Stored data:
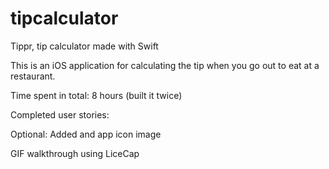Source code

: # tipcalculator
Tippr, tip calculator made with Swift 

This is an iOS application for calculating the tip when you go out to eat at a restaurant.

Time spent in total: 8 hours (built it twice)

Completed user stories:

Optional: Added and app icon image



GIF walkthrough using LiceCap
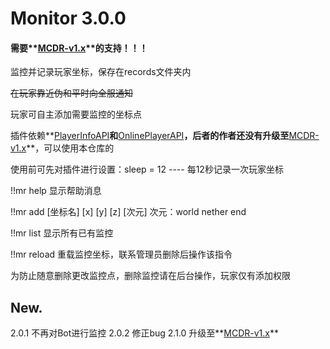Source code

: # Monitor 3.0.0
#### 需要**[MCDR-v1.x](https://github.com/Fallen-Breath/MCDReforged)**的支持！！！

监控并记录玩家坐标，保存在records文件夹内

~~在玩家靠近伪和平时向全服通知~~

玩家可自主添加需要监控的坐标点

插件依赖**[PlayerInfoAPI](https://github.com/TISUnion/PlayerInfoAPI)**和**[OnlinePlayerAPI](https://github.com/zhang-anzhi/MCDReforgedPlugins/tree/master/OnlinePlayerAPI)**，后者的作者还没有升级至**[MCDR-v1.x](https://github.com/Fallen-Breath/MCDReforged)**，可以使用本仓库的

使用前可先对插件进行设置：sleep = 12 ---- 每12秒记录一次玩家坐标

!!mr help  显示帮助消息

!!mr add [坐标名] [x] [y] [z] [次元]  次元：world nether end

!!mr list  显示所有已有监控

!!mr reload  重载监控坐标，联系管理员删除后操作该指令

为防止随意删除更改监控点，删除监控请在后台操作，玩家仅有添加权限

## New.

2.0.1 不再对Bot进行监控
2.0.2 修正bug
2.1.0 升级至**[MCDR-v1.x](https://github.com/Fallen-Breath/MCDReforged)**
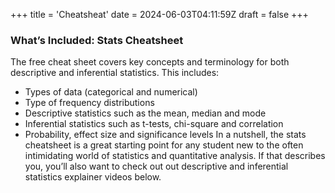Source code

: +++
title = 'Cheatsheat'
date = 2024-06-03T04:11:59Z
draft = false
+++

### What’s Included: Stats Cheatsheet
The free cheat sheet covers key concepts and terminology for both descriptive and inferential statistics. This includes:

- Types of data (categorical and numerical)
- Type of frequency distributions
- Descriptive statistics such as the mean, median and mode
- Inferential statistics such as t-tests, chi-square and correlation
- Probability, effect size and significance levels
In a nutshell, the stats cheatsheet is a great starting point for any student new to the often intimidating world of statistics and quantitative analysis. If that describes you, you’ll also want to check out out descriptive and inferential statistics explainer videos below.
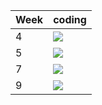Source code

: | Week | coding |
| --- | --- |
| 4 |  ![](https://github.com/kmaooad/coding-19w04-StakhurskyiD/workflows/Grading/badge.svg) |
| 5 |  ![](https://github.com/kmaooad/coding-19W05-StakhurskyiD/workflows/Grading/badge.svg) |
| 7 |  ![](https://github.com/kmaooad/coding-19W07-StakhurskyiD/workflows/Grading/badge.svg) |
| 9 |  ![](https://github.com/kmaooad/coding-19W09-StakhurskyiD/workflows/Grading/badge.svg) |
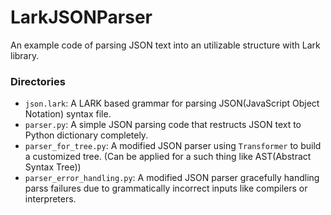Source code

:# LarkJSONParser

An example code of parsing JSON text into an utilizable structure with Lark library.

### Directories
- `json.lark`: A LARK based grammar for parsing JSON(JavaScript Object Notation) syntax file.
- `parser.py`: A simple JSON parsing code that restructs JSON text to Python dictionary completely.
- `parser_for_tree.py`: A modified JSON parser using `Transformer` to build a customized tree. (Can be applied for a such thing like AST(Abstract Syntax Tree))
- `parser_error_handling.py`: A modified JSON parser gracefully handling parss failures due to grammatically incorrect inputs like compilers or interpreters.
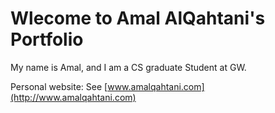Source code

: # Wlecome to Amal AlQahtani's Portfolio

My name is Amal, and I am a CS graduate Student at GW.

Personal website:
See [www.amalqahtani.com](http://www.amalqahtani.com)

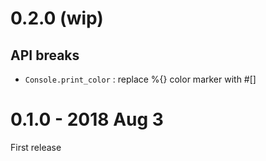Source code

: # 0.2.0 (wip)
## API breaks
* `Console.print_color` : replace %{} color marker with #[]

# 0.1.0 - 2018 Aug 3
First release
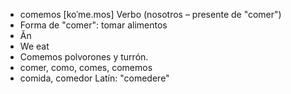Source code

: - comemos	[koˈme.mos]	Verbo (nosotros – presente de "comer")  
- Forma de "comer": tomar alimentos  
- Ăn  
- We eat  
- Comemos polvorones y turrón.  
- comer, como, comes, comemos  
- comida, comedor	Latín: "comedere"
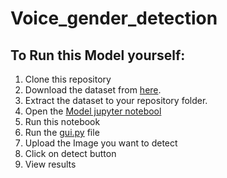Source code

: # Voice_gender_detection
## To Run this Model yourself:
1. Clone this repository
2. Download the dataset from [here](https://commonvoice.mozilla.org/en/datasets). 
3. Extract the dataset to your repository folder.
4. Open the [Model jupyter notebool](https://github.com/sasidhar-18/Voice_gender_detection/blob/main/Voice_gender5.ipynb)
5. Run this notebook
6. Run the [gui.py](https://github.com/sasidhar-18/Voice_gender_detection/blob/main/Voice_gender_gui.py) file
7. Upload the Image you want to detect
8. Click on detect button
9. View results
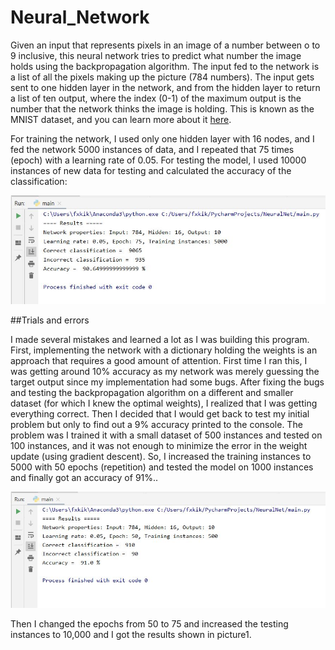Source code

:# Neural_Network

Given an input that represents pixels in an image of a number between o to 9 inclusive, this neural network tries to predict what number the image holds using the backpropagation algorithm. The input fed to the network is a list of all the pixels making up the picture (784 numbers). The input gets sent to one hidden layer in the network, and from the hidden layer to return a list of ten output, where the index (0-1) of the maximum output is the number that the network thinks the image is holding.
This is known as the MNIST dataset, and you can learn more about it <a href = "http://yann.lecun.com/exdb/mnist/">here</a>.

For training the network, I used only one hidden layer with 16 nodes, and I fed the network 5000 instances of data, and I repeated that 75 times (epoch) with a learning rate of 0.05. For testing the model, I used 10000 instances of new data for testing and calculated the accuracy of the classification: 



<img src= "./images/picture1.JPG" alt="accuracy1">


##Trials and errors

I made several mistakes and learned a lot as I was building this program. First, implementing the network with a dictionary holding the weights is an approach that requires a good amount of attention. First time I ran this, I was getting around 10% accuracy as my network was merely guessing the target output since my implementation had some bugs. After fixing the bugs and testing the backpropagation algorithm on a different and smaller dataset (for which I knew the optimal weights), I realized that I was getting everything correct. Then I decided that I would get back to test my initial problem but only to find out a 9% accuracy printed to the console. The problem was I trained it with a small dataset of 500 instances and tested on 100 instances, and it was not enough to minimize the error in the weight update (using gradient descent). So, I increased the training instances to 5000 with 50 epochs (repetition) and tested the model on 1000 instances and finally got an accuracy of 91%.. 


<img src= "./images/picture2.JPG" alt="accuracy2">


Then I changed the epochs from 50 to 75 and increased the testing instances to 10,000 and I got the results shown in picture1.
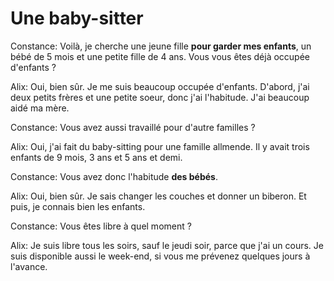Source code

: # Une baby-sitter

Constance: Voilà, je cherche une jeune fille **pour garder mes enfants**, un bébé de 5 mois et une petite fille de 4 ans. Vous vous êtes déjà occupée d'enfants ?

Alix: Oui, bien sûr. Je me suis beaucoup occupée d'enfants. D'abord, j'ai deux petits frères et une petite soeur, donc j'ai l'habitude. J'ai beaucoup aidé ma mère.

Constance: Vous avez aussi travaillé pour d'autre familles ?

Alix: Oui, j'ai fait du baby-sitting pour une famille allmende. Il y avait trois enfants de 9 mois, 3 ans et 5 ans et demi.

Constance: Vous avez donc l'habitude **des bébés**.

Alix: Oui, bien sûr. Je sais changer les couches et donner un biberon. Et puis, je connais bien les enfants.

Constance: Vous êtes libre à quel moment ?

Alix: Je suis libre tous les soirs, sauf le jeudi soir, parce que j'ai un cours. Je suis disponible aussi le week-end, si vous me prévenez quelques jours à l'avance.
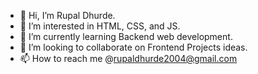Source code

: - 👋 Hi, I’m Rupal Dhurde.
- 👀 I’m interested in HTML, CSS, and JS.
- 🌱 I’m currently learning Backend web development.
- 💞️ I’m looking to collaborate on Frontend Projects ideas.
- 📫 How to reach me @rupaldhurde2004@gmail.com

<!---
Rupal-Dhurde/Rupal-Dhurde is a ✨ special ✨ repository because its `README.md` (this file) appears on your GitHub profile.
You can click the Preview link to take a look at your changes.
--->
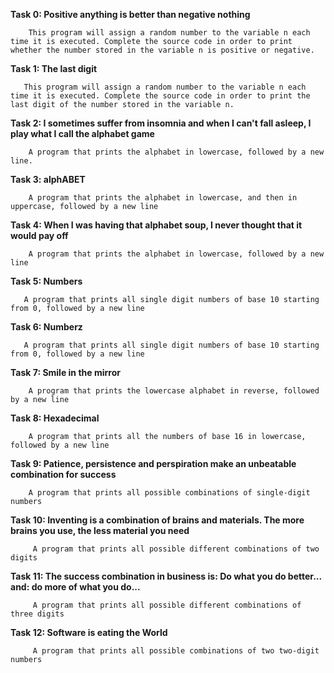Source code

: **Task 0: Positive anything is better than negative nothing**
        
        This program will assign a random number to the variable n each time it is executed. Complete the source code in order to print whether the number stored in the variable n is positive or negative.


**Task 1: The last digit** 
       
       This program will assign a random number to the variable n each time it is executed. Complete the source code in order to print the last digit of the number stored in the variable n.


**Task 2: I sometimes suffer from insomnia and when I can't fall asleep, I play what I call the alphabet game** 
        
        A program that prints the alphabet in lowercase, followed by a new line.


**Task 3: alphABET** 
        
        A program that prints the alphabet in lowercase, and then in uppercase, followed by a new line


**Task 4: When I was having that alphabet soup, I never thought that it would pay off** 
        
        A program that prints the alphabet in lowercase, followed by a new line


**Task 5: Numbers**
       
       A program that prints all single digit numbers of base 10 starting from 0, followed by a new line


**Task 6: Numberz** 
       
       A program that prints all single digit numbers of base 10 starting from 0, followed by a new line


**Task 7: Smile in the mirror**
        
        A program that prints the lowercase alphabet in reverse, followed by a new line


**Task 8: Hexadecimal** 
        
        A program that prints all the numbers of base 16 in lowercase, followed by a new line


**Task 9: Patience, persistence and perspiration make an unbeatable combination for success**
        
        A program that prints all possible combinations of single-digit numbers


**Task 10: Inventing is a combination of brains and materials. The more brains you use, the less material you need**
         
         A program that prints all possible different combinations of two digits


**Task 11: The success combination in business is: Do what you do better... and: do more of what you do...**
         
         A program that prints all possible different combinations of three digits


**Task 12: Software is eating the World**
         
         A program that prints all possible combinations of two two-digit numbers   
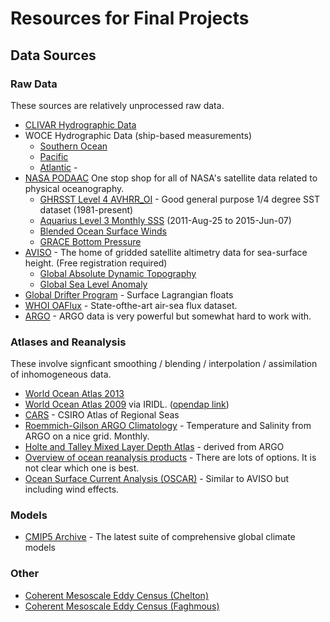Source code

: # Resources for Final Projects

## Data Sources

### Raw Data

These sources are relatively unprocessed raw data.

* [CLIVAR Hydrographic Data](http://cchdo.ucsd.edu/)
* WOCE Hydrographic Data (ship-based measurements)
  * [Southern Ocean](http://woceatlas.tamu.edu/)
  * [Pacific](http://www-pord.ucsd.edu/whp_atlas/pacific_index.html)
  * [Atlantic](http://www-pord.ucsd.edu/whp_atlas/atlantic_index.html) -
* [NASA PODAAC](http://podaac.jpl.nasa.gov/) One stop shop for all of NASA's
satellite data related to physical oceanography.
  * [GHRSST Level 4 AVHRR_OI](http://podaac.jpl.nasa.gov/dataset/NCDC-L4LRblend-GLOB-AVHRR_OI) -
  Good general purpose 1/4 degree SST dataset (1981-present)
  * [Aquarius Level 3 Monthly SSS](http://podaac.jpl.nasa.gov/dataset/AQUARIUS_L3_SSS_SM_SMI_MONTHLY_V4)
  (2011-Aug-25 to 2015-Jun-07)
  * [Blended Ocean Surface Winds](http://podaac.jpl.nasa.gov/dataset/CCMP_MEASURES_ATLAS_L4_OW_L3_5A_MONTHLY_WIND_VECTORS_FLK)
  * [GRACE Bottom Pressure](http://podaac.jpl.nasa.gov/dataset/TELLUS_OCEAN_NC_RL05)
* [AVISO](http://www.aviso.oceanobs.com/en/data/products/index.html) - The home
of gridded satellite altimetry data for sea-surface height. (Free registration
required)
  * [Global Absolute Dynamic Topography](http://aviso.altimetry.fr/index.php?id=1271)
  * [Global Sea Level Anomaly](http://aviso.altimetry.fr/index.php?id=1272)
* [Global Drifter Program](http://www.aoml.noaa.gov/phod/dac/index.php) - Surface
Lagrangian floats
* [WHOI OAFlux](http://oaflux.whoi.edu/) - State-ofthe-art air-sea flux dataset.
* [ARGO](http://www.argo.ucsd.edu/) - ARGO data is very powerful but somewhat
hard to work with.

### Atlases and Reanalysis

These involve signficant smoothing / blending / interpolation / assimilation of
inhomogeneous data.

* [World Ocean Atlas 2013](https://www.nodc.noaa.gov/OC5/woa13/)
* [World Ocean Atlas 2009](http://iridl.ldeo.columbia.edu/SOURCES/.NOAA/.NODC/.WOA09/+.Grid-1x1/.Annual/) via IRIDL. ([opendap link](http://iridl.ldeo.columbia.edu/SOURCES/.NOAA/.NODC/.WOA09/+.Grid-1x1/.Annual/dods))
* [CARS](http://www.marine.csiro.au/~dunn/cars2009/) - CSIRO Atlas of Regional
Seas
* [Roemmich-Gilson ARGO Climatology](http://sio-argo.ucsd.edu/RG_Climatology.html) - Temperature and
Salinity from ARGO on a nice grid. Monthly.
* [Holte and Talley Mixed Layer Depth Atlas](http://mixedlayer.ucsd.edu/) -
derived from ARGO
* [Overview of ocean reanalysis products](https://reanalyses.org/ocean/overview-current-reanalyses) - There are
lots of options. It is not clear which one is best.
* [Ocean Surface Current Analysis (OSCAR)](http://www.oscar.noaa.gov/) - Similar
to AVISO but including wind effects.

### Models

* [CMIP5 Archive](https://pcmdi9.llnl.gov/projects/cmip5/) - The latest suite
of comprehensive global climate models

### Other

* [Coherent Mesoscale Eddy Census (Chelton)](http://cioss.coas.oregonstate.edu/eddies/)
* [Coherent Mesoscale Eddy Census (Faghmous)](http://www.nature.com/articles/sdata201528)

● **Required work**: Please set down exactly the lines from the first line of the data above through the line with "插件依赖**[PlayerI", both included, leaving out the pictures.

● **Solution to the problem**:
Source code

: # tipcalculator
Tippr, tip calculator made with Swift 

This is an iOS application for calculating the tip when you go out to eat at a restaurant.

Time spent in total: 8 hours (built it twice)

Completed user stories:

Optional: Added and app icon image



GIF walkthrough using LiceCap
Source code

: # Monitor 3.0.0
#### 需要**[MCDR-v1.x](https://github.com/Fallen-Breath/MCDReforged)**的支持！！！

监控并记录玩家坐标，保存在records文件夹内

~~在玩家靠近伪和平时向全服通知~~

玩家可自主添加需要监控的坐标点

插件依赖**[PlayerInfoAPI](https://github.com/TISUnion/PlayerInfoAPI)**和**[OnlinePlayerAPI](https://github.com/zhang-anzhi/MCDReforgedPlugins/tree/master/OnlinePlayerAPI)**，后者的作者还没有升级至**[MCDR-v1.x](https://github.com/Fallen-Breath/MCDReforged)**，可以使用本仓库的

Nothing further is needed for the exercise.